Well your spouse seems to be remorseful, so I guess it depends on how much you can take. 

Did you do a poly?

Tracker?

Are you sure he has not taken the affair underground or still doing abusive things such as lap dances and other sex addictions type of behavior. 

If you are sure he is behaving than it's up to you. 

For my part, my STBEH is not doing the hard work. He was still addicted to other woman in the form of men's clubs and lap dances. 

It was humiliating, painful, confusing sad and my ability to trust him or myself was flushed down the toilet. 

I ask the same question as you over and over: How could he hurt me, how could he risk our marriage over a happy ending with strangers. 

I know what he is capable of now and it makes me feel UNspecial, second best, like a leftover, scared, afraid he will do it again, despite promises not too and very lonely. 

Why stayed married to someone who makes me feel lonely and sad and depressed and distrustful. 

I don't want to spend the rest of my life wondering if ever younger woman he looks at he wants to screw. 

Also there are so many woman out there married and otherwise who are eager to have affairs and the temptation is everywhere.


----------



## Riven (May 4, 2012)

Dig, I couldn't have put it better myself.

I am sure my husband is not doing stuff unless he's doing it while at work, which is unlikely as I call him at anytime I want and can stop by anytime I want. He literally is home all of the time. He went from a job where he was away from home 8 days straight, got really drunk at the bar, most of the night is a black out, but he clearly remembers some parts, like waking up next to a woman not knowing exactly what happened but knowing he destroyed his life. It was a ONS, he didn't even know her name, so I'm not worried about him continuing the affair. We've even tried to find her for medical reasons ( STD's and such ) and can't, the bartender didn't know her, the bar owners didn't know her...

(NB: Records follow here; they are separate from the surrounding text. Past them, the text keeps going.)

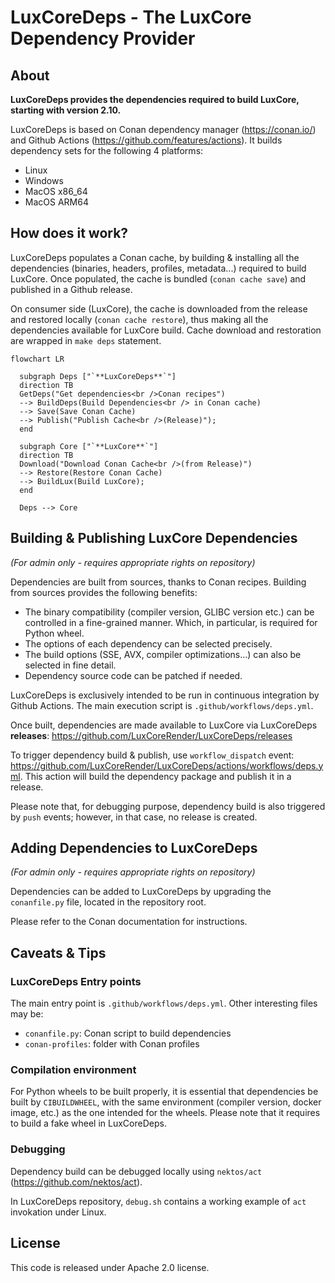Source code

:# LuxCoreDeps - The LuxCore Dependency Provider

## About

**LuxCoreDeps provides the dependencies required to build LuxCore, starting with
version 2.10.**

LuxCoreDeps is based on Conan dependency manager (https://conan.io/) and Github
Actions (https://github.com/features/actions). It builds dependency sets for
the following 4 platforms:
- Linux
- Windows
- MacOS x86_64
- MacOS ARM64

## How does it work?

LuxCoreDeps populates a Conan cache, by building & installing all the
dependencies (binaries, headers, profiles, metadata...) required to build
LuxCore.
Once populated, the cache is bundled (`conan cache save`) and published
in a Github release.

On consumer side (LuxCore), the cache is downloaded from the release and
restored locally (`conan cache restore`), thus making all the dependencies
available for LuxCore build.
Cache download and restoration are wrapped in `make deps` statement.

```mermaid
flowchart LR

  subgraph Deps ["`**LuxCoreDeps**`"]
  direction TB
  GetDeps("Get dependencies<br />Conan recipes")
  --> BuildDeps(Build Dependencies<br /> in Conan cache)
  --> Save(Save Conan Cache)
  --> Publish("Publish Cache<br />(Release)");
  end

  subgraph Core ["`**LuxCore**`"]
  direction TB
  Download("Download Conan Cache<br />(from Release)")
  --> Restore(Restore Conan Cache)
  --> BuildLux(Build LuxCore);
  end

  Deps --> Core
```



## Building & Publishing LuxCore Dependencies

_(For admin only - requires appropriate rights on repository)_

Dependencies are built from sources, thanks to Conan recipes. Building from
sources provides the following benefits:
- The binary compatibility (compiler version, GLIBC version etc.) can be controlled
  in a fine-grained manner. Which, in particular, is required for Python wheel.
- The options of each dependency can be selected precisely.
- The build options (SSE, AVX, compiler optimizations...) can also be selected
  in fine detail.
- Dependency source code can be patched if needed.

LuxCoreDeps is exclusively intended to be run in continuous integration by
Github Actions. The main execution script is `.github/workflows/deps.yml`.

Once built, dependencies are made available to LuxCore via LuxCoreDeps
**releases**: https://github.com/LuxCoreRender/LuxCoreDeps/releases


To trigger dependency build & publish, use `workflow_dispatch` event:
https://github.com/LuxCoreRender/LuxCoreDeps/actions/workflows/deps.yml. This
action will build the dependency package and publish it in a release.

Please note that, for debugging purpose, dependency build is also triggered by
`push` events; however, in that case, no release is created.


## Adding Dependencies to LuxCoreDeps

_(For admin only - requires appropriate rights on repository)_

Dependencies can be added to LuxCoreDeps by upgrading the `conanfile.py` file,
located in the repository root.

Please refer to the Conan documentation for instructions.


## Caveats & Tips

### LuxCoreDeps Entry points
The main entry point is `.github/workflows/deps.yml`.
Other interesting files may be:
- `conanfile.py`: Conan script to build dependencies
- `conan-profiles`: folder with Conan profiles

### Compilation environment
For Python wheels to be built properly, it is essential that dependencies be built
by `CIBUILDWHEEL`, with the same environment (compiler version, docker image,
etc.) as the one intended for the wheels.
Please note that it requires to build a fake wheel in LuxCoreDeps.

### Debugging
Dependency build can be debugged locally using `nektos/act`
(https://github.com/nektos/act).

In LuxCoreDeps repository, `debug.sh` contains a working example of `act`
invokation under Linux.

## License
This code is released under Apache 2.0 license.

He turned over his laptop to me and I have trackers on all of the computers in the house, he doesn't have a smart phone, and I occasional get into a "frenzy" sure there is porn in the house and will literally strip it down, even his car, his tool house, I'll basically tear things apart to find nothing. When I then feel like a fool he'll say it's okay, he understands why I did it and helps me get everything back to where it belongs.

Some days I'm just thinking I don't know how I can even love him, and the next I think I'd just die if he left, just like Dig said... Some nights I couldn't get closer to him in the bed, then later that night I could sleeping on the couch because his breathing sets me off. I'm a horrible sleeper, I wake up very easily, and I sleep usually about 5 hours a night unless I take Ambien, which I'm trying to get off of taking because it's starting to mess with my thinking.

Phew, anyway! It's SO night to hear that I'm not alone. Oaks, my husband will stay in the fog about stuff for a while, like you said they have to do it. He would google at women when we were out, and he didn't get that it hurt me. I'd feel invisible, like he was shopping for a replacement. It took nights of me crying and sleeping on the couch for it to click for him that he needed to change it. He realized it was dumb, he didn't want to leave the marriage, these women weren't important to him...

It's just really good to feel not alone...


----------



## MattMatt (May 19, 2012)

It isn't easy. No. Not easy. But it can be done.


----------



## SomedayDig (Jul 17, 2012)

Yeah, you're so not alone. And that is a sad fact for a lot of us.

You're not crazy and while you may sometimes feel like a "fool" for looking at everything in a hypervigilant state, it is good that your husband understands. My wife, Regret here on the forums, says the same after one of my spazz-outs.

It comes. It goes. It goes a little longer. Then it comes again.

Soon. One day soon...it will go away for a long time and won't resurface for quite a while. And when it does, we'll be ready to deal with it with truth and honesty. Something that hasn't been around these parts for quite some time.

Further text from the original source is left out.